De kapel van Vyven die in 1578 tijdens de godsdiensttroebelen door de geuzen was verwoest werd in 1635 heropgebouwd, dank zij de steun van Jehan Lopez Gallo, heer van Vyven. Aan baron François Claesman (omstreeks 1700) hielden de inwoners van Vivenkapelle geen goede herinneringen over. Hij trad dictatoriaal op, trok alle macht naar zich toe, trachtte de kerkdiensten te verhinderen en ontvreemdde zelfs enkele kunstwerken uit de kapel. De inwoners spanden een proces tegen hem aan en wonnen het pleit, wat natuurlijk de slechte verstandhouding nog deed groeien.
Met de Franse Revolutie en de Franse bezetting van 1795 werd het feodaal tijdperk definitief afgesloten en werd Vivenkapelle definitief bij de gemeente Sint-Kruis gevoegd. Dit zou zo blijven tot aan de fusie waarbij het vanaf één januari 1977 bij Damme werd gevoegd. Op 1 december 1797 werd op bevel van de Franse bezetter de kapel leeg geplunderd en de niet vernietigde kerkmeubelen werden verkocht aan een opkoper uit Brugge. Het gebouw zelf werd in 1799 samen met de omliggende gronden verkocht aan Jacobus Vlaeminck, de kapelmeester die handelde in opdracht van de inwoners van Vivenkapelle, die het nodige geld hadden samengebracht en aan hem hadden toevertrouwd om de kapel terug in te kopen.
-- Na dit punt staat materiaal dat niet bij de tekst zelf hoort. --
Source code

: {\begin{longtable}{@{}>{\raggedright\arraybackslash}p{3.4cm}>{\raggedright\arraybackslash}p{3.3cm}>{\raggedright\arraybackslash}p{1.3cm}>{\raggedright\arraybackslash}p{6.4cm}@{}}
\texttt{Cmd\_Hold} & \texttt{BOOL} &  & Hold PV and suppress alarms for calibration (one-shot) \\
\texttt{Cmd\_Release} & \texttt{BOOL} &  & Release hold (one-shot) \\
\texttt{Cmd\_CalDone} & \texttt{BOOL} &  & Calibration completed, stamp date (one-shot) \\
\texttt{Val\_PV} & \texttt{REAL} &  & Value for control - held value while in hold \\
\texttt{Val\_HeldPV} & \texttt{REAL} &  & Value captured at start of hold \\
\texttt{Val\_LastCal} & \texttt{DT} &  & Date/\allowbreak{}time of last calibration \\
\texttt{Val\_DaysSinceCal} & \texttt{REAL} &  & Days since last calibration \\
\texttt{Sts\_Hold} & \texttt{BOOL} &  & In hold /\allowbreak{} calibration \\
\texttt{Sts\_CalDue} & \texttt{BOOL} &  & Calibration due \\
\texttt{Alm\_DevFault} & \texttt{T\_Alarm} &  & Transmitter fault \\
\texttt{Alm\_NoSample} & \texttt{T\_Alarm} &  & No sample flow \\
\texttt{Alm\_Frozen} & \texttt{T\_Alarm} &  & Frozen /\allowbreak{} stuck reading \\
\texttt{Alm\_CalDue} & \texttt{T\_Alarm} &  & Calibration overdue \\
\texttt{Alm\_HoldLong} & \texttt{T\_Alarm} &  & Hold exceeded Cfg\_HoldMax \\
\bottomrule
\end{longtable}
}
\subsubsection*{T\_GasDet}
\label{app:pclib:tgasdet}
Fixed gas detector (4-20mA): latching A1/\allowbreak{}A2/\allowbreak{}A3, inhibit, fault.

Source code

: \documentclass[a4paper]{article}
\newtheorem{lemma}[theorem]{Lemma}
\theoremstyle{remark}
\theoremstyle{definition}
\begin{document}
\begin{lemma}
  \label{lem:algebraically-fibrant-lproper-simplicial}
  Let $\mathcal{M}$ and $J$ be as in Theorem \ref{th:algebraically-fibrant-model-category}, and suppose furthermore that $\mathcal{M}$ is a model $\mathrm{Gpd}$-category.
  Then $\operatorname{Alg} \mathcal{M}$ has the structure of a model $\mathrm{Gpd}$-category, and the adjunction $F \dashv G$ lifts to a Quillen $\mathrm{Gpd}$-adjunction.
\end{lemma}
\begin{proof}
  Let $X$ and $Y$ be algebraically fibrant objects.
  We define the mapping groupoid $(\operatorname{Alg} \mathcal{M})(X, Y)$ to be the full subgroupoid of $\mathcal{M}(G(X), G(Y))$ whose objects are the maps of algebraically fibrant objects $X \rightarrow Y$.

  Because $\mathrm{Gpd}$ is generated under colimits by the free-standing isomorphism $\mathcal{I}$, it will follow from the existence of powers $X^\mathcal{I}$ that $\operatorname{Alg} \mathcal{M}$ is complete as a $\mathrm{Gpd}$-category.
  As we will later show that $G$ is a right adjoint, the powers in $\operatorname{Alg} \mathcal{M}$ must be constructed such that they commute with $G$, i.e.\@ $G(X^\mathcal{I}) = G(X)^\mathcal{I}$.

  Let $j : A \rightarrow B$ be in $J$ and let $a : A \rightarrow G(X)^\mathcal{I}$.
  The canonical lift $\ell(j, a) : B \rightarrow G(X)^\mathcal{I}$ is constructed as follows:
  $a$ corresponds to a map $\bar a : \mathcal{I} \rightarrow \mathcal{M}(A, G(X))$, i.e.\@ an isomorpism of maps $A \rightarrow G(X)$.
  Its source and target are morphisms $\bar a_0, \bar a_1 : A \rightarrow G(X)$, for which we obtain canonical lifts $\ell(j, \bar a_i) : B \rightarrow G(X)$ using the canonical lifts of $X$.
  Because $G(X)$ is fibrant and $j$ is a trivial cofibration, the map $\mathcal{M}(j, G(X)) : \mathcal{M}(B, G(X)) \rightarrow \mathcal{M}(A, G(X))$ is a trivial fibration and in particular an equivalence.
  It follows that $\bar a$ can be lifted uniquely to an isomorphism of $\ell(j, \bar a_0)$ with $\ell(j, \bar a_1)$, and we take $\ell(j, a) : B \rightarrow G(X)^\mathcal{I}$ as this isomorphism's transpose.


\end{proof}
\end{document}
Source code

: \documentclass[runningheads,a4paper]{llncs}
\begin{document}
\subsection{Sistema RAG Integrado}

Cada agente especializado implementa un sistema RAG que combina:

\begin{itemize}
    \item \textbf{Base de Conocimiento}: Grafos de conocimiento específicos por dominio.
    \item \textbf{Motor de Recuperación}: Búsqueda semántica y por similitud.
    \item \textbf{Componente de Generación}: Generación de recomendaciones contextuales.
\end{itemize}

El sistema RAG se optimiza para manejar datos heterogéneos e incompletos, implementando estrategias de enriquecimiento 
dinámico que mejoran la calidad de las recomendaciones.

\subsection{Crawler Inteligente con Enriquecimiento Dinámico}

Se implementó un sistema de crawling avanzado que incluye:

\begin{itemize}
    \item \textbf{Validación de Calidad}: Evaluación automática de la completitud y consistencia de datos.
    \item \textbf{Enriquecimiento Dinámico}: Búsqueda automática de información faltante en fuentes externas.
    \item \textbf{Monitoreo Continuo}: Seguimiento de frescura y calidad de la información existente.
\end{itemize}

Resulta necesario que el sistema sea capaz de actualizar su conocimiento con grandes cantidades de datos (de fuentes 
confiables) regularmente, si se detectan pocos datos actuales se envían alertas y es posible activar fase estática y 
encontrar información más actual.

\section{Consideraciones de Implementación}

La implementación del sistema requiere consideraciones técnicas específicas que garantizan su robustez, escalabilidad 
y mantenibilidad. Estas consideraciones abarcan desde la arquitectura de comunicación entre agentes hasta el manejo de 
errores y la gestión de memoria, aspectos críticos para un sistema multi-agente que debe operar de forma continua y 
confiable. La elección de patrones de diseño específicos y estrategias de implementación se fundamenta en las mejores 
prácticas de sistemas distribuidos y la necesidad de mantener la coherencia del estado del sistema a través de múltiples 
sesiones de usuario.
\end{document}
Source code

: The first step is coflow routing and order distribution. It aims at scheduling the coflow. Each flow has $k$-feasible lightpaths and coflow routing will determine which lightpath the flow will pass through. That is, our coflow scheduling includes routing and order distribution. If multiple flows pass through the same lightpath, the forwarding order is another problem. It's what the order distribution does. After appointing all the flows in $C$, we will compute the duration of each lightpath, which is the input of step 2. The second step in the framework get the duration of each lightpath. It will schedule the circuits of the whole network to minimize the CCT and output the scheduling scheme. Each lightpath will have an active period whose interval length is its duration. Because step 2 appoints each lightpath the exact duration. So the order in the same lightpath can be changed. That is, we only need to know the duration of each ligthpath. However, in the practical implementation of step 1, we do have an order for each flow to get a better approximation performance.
Eenmaal aangekocht weigerde evenwel de onbetrouwbare Jacobus Vlaeminck het goed terug over te dragen aan de parochiale gemeenschap. Na zijn dood werden de goederen op 28 juni 1827 opnieuw openbaar verkocht en toegewezen aan Philippe Bernard Verhulst (°1777) een kerkmeester die ook schepen was in de stad Brugge.
In 1833 vroeg hij aan de Brugse bisschop Mgr. P. Boussen de toelating om in de kapel op zon- en feestdagen een mis te laten celebreren. Hij besloot even eens om het kerkgebouw volledig te laten herbouwen maar kon de voltooiing zelf niet meer beleven. Zijn familie stelde het evenwel op prijs om na zijn dood zijn werk verder te zetten en in 1858 deden zij beroep op bouwmeester Jean Baptist de Béthune, die de paus van de neogotiek wordt genoemd en werd bijgestaan door architect Fernand Van de Poele, lid van de opdracht gevende familie, om de werken te voltooien.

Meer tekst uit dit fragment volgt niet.